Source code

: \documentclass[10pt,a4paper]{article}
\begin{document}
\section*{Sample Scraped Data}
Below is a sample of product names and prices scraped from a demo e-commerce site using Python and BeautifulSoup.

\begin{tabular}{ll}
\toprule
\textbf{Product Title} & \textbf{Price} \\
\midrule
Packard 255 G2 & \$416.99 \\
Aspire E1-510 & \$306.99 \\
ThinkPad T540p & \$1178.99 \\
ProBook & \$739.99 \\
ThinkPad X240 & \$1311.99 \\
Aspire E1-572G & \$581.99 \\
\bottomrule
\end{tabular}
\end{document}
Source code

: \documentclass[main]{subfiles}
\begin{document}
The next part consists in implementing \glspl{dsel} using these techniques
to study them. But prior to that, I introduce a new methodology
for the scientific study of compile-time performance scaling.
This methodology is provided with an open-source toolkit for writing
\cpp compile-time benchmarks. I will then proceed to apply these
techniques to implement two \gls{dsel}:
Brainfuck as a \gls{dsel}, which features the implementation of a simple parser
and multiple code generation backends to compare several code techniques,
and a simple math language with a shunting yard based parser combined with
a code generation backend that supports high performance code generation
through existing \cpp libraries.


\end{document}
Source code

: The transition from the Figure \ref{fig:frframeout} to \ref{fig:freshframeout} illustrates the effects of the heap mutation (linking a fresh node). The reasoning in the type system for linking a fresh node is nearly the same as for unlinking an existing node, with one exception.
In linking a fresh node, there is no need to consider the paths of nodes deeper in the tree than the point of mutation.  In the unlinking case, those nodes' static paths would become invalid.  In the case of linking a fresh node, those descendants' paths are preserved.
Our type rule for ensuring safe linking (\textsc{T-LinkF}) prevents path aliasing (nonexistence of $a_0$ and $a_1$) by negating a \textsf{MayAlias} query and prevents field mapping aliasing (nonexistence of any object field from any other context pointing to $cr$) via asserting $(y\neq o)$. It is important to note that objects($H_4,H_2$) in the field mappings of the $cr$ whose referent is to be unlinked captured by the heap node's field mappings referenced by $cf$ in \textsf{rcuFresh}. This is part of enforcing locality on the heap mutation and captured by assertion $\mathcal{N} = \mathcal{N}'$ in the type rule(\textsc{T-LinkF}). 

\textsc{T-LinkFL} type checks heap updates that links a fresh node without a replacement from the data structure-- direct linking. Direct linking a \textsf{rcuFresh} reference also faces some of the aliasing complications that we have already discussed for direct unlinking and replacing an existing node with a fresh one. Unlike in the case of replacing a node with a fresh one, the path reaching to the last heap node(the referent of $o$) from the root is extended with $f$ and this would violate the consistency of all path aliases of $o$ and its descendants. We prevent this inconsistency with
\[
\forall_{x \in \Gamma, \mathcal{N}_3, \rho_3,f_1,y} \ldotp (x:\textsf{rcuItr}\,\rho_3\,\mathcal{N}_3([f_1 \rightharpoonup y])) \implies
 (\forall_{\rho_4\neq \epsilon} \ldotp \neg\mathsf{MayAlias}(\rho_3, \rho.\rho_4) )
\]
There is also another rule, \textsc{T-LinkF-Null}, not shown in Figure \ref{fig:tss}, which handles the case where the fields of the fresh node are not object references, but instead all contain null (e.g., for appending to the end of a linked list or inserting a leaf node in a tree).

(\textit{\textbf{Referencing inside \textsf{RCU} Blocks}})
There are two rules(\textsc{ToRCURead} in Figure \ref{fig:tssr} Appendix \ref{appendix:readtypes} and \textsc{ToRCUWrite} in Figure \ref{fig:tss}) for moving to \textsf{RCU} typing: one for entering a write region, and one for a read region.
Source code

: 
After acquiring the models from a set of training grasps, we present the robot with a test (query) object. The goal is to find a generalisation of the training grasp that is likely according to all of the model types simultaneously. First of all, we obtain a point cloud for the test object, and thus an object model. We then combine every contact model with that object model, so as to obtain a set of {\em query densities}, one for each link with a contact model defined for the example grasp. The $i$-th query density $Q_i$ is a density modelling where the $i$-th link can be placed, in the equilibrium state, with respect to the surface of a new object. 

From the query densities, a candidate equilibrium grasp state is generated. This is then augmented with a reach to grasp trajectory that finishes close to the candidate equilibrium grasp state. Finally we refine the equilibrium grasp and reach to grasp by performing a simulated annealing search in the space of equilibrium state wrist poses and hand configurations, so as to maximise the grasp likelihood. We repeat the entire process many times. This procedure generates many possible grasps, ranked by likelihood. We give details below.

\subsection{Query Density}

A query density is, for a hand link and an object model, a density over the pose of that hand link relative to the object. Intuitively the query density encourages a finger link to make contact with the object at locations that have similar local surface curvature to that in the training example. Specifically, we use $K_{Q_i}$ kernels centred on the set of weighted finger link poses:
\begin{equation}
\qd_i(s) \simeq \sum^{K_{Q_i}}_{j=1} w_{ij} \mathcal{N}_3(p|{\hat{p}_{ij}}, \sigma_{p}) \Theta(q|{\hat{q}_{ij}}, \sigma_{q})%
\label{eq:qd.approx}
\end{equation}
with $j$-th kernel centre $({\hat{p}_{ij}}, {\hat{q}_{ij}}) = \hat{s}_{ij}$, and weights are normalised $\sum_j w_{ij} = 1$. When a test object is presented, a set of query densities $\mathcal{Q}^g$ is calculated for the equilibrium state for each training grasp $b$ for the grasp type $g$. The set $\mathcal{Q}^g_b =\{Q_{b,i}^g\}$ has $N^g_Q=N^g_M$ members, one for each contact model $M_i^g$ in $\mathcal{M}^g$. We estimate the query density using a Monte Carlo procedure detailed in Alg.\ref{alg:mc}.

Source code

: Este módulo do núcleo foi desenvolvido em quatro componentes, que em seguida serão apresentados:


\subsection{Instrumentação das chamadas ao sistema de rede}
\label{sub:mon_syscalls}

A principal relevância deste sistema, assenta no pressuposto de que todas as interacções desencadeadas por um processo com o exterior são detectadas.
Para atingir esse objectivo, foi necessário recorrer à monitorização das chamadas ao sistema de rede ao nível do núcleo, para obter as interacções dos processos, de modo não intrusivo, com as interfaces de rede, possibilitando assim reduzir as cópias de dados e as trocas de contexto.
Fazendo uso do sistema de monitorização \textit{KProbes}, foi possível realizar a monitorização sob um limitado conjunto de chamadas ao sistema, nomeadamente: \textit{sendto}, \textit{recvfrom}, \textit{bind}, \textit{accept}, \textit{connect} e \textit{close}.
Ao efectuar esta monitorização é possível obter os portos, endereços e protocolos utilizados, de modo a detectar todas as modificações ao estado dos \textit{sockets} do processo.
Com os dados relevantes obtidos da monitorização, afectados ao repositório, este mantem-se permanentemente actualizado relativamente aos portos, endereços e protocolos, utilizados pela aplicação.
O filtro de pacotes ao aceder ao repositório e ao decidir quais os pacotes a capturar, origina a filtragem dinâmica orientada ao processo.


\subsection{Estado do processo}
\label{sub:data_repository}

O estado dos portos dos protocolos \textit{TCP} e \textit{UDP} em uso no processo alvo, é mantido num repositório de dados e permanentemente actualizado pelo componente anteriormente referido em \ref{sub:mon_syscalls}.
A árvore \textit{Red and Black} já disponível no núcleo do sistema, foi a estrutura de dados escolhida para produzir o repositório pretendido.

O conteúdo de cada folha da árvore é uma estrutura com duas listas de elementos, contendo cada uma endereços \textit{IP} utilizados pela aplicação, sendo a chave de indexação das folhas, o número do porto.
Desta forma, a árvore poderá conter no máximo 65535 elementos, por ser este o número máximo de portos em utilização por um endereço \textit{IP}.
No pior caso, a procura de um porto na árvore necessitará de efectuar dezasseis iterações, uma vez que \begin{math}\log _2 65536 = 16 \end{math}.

*-*-*

> _EXERCISE_
The output should be exactly the lines above from the line containing "Brainfuck as a" to the line containing "Our type rule", inclusive, with no other lines.

> _ANSWER AREA_
Brainfuck as a \gls{dsel}, which features the implementation of a simple parser
and multiple code generation backends to compare several code techniques,
and a simple math language with a shunting yard based parser combined with
a code generation backend that supports high performance code generation
through existing \cpp libraries.


\end{document}
Source code

: The transition from the Figure \ref{fig:frframeout} to \ref{fig:freshframeout} illustrates the effects of the heap mutation (linking a fresh node). The reasoning in the type system for linking a fresh node is nearly the same as for unlinking an existing node, with one exception.
In linking a fresh node, there is no need to consider the paths of nodes deeper in the tree than the point of mutation.  In the unlinking case, those nodes' static paths would become invalid.  In the case of linking a fresh node, those descendants' paths are preserved.
Our type rule for ensuring safe linking (\textsc{T-LinkF}) prevents path aliasing (nonexistence of $a_0$ and $a_1$) by negating a \textsf{MayAlias} query and prevents field mapping aliasing (nonexistence of any object field from any other context pointing to $cr$) via asserting $(y\neq o)$. It is important to note that objects($H_4,H_2$) in the field mappings of the $cr$ whose referent is to be unlinked captured by the heap node's field mappings referenced by $cf$ in \textsf{rcuFresh}. This is part of enforcing locality on the heap mutation and captured by assertion $\mathcal{N} = \mathcal{N}'$ in the type rule(\textsc{T-LinkF}). 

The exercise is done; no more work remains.